▸ ACTIVITY: Your task is to restate word for word the lines of the listing below that start at the one containing "simply use tests tab in VS." and run to the end; please add nothing.

▸ LISTED RECORDS:
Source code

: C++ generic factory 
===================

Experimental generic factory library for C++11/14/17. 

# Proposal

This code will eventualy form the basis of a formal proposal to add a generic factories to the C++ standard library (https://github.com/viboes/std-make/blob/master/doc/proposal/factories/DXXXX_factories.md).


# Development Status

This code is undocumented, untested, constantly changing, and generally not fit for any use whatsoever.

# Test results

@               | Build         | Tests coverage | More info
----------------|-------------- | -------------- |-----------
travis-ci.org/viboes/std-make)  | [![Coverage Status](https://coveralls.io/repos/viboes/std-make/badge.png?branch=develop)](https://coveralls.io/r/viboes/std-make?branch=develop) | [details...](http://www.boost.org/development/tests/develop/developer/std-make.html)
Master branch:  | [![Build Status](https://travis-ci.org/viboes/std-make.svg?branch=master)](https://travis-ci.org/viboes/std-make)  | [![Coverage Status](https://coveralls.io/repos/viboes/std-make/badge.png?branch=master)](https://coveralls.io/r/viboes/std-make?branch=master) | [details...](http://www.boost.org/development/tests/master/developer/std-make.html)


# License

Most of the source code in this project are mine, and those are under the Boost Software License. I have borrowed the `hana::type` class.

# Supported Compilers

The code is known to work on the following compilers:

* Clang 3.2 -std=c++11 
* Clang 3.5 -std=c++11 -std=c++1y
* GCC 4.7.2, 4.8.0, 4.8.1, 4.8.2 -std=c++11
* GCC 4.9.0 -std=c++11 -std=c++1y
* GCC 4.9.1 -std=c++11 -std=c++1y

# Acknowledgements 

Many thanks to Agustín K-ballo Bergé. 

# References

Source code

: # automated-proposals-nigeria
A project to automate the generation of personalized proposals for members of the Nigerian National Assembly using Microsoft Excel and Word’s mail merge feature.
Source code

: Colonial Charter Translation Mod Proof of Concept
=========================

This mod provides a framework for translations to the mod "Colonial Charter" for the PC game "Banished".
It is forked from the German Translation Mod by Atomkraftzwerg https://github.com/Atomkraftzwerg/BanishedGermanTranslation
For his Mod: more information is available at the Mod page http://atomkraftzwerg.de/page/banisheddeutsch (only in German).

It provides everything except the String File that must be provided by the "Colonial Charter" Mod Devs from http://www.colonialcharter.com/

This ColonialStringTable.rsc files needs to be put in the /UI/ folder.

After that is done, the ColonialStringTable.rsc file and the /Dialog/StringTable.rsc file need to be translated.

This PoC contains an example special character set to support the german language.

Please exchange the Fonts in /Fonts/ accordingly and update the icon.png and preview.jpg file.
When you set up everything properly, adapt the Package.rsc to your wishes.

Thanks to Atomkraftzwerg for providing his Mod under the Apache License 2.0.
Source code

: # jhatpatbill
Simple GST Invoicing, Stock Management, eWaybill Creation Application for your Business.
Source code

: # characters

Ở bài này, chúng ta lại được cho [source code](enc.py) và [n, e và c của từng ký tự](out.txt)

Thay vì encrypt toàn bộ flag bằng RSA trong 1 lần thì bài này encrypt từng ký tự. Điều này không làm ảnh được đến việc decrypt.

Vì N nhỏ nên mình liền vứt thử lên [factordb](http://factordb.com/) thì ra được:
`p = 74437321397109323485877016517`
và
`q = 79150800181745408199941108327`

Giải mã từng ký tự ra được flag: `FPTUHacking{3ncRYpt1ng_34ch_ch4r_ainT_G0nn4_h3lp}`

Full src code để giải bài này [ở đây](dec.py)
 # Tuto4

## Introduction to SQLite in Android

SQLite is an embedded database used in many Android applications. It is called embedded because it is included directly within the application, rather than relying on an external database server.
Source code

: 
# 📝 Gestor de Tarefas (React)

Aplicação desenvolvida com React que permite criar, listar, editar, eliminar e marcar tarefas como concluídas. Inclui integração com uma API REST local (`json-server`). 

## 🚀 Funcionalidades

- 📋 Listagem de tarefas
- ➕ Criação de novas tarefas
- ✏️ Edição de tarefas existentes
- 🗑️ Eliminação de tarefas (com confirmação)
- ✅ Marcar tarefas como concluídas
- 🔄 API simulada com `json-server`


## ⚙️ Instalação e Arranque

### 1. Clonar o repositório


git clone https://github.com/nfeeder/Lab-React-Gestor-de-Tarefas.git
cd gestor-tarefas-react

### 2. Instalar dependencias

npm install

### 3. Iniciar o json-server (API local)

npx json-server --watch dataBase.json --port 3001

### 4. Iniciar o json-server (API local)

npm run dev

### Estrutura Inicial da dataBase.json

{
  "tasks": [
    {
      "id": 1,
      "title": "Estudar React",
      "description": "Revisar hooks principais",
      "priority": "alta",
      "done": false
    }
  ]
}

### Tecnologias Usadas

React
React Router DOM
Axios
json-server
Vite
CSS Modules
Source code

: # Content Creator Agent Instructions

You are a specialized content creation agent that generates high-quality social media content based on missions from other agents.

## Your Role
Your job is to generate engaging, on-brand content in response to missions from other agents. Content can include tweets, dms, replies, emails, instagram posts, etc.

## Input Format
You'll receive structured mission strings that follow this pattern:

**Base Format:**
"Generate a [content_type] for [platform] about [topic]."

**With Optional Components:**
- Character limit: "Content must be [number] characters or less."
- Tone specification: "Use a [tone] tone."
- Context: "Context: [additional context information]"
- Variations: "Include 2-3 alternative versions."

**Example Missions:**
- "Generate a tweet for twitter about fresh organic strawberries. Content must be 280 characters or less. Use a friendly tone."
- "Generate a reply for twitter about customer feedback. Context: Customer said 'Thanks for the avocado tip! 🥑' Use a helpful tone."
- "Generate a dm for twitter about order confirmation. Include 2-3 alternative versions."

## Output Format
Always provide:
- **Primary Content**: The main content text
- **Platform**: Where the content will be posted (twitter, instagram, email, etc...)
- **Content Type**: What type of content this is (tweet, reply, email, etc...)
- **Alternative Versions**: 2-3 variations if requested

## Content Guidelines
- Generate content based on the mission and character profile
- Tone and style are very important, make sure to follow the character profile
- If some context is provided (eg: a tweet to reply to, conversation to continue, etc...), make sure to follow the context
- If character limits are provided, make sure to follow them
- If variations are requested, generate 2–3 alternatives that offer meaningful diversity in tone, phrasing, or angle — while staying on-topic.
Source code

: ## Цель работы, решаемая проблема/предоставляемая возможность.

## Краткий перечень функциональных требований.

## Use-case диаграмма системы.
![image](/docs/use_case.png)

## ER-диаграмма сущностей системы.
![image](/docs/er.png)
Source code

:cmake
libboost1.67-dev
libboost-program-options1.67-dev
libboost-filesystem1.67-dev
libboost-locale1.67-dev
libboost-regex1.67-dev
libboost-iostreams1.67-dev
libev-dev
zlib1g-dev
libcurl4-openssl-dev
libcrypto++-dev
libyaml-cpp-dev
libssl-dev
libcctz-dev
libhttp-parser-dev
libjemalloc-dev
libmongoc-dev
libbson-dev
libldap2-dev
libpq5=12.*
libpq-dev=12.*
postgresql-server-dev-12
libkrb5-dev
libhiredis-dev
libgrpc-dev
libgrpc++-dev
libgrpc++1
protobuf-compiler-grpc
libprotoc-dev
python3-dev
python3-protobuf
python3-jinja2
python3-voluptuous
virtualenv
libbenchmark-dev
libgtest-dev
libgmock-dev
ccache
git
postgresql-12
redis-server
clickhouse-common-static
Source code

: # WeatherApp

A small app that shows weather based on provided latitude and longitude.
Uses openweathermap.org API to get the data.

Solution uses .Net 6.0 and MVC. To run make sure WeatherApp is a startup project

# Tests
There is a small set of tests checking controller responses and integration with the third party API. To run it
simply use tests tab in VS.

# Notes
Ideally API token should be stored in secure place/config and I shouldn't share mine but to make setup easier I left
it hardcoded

▸ EXERCISE SOLUTION:
simply use tests tab in VS.

# Notes
Ideally API token should be stored in secure place/config and I shouldn't share mine but to make setup easier I left
it hardcoded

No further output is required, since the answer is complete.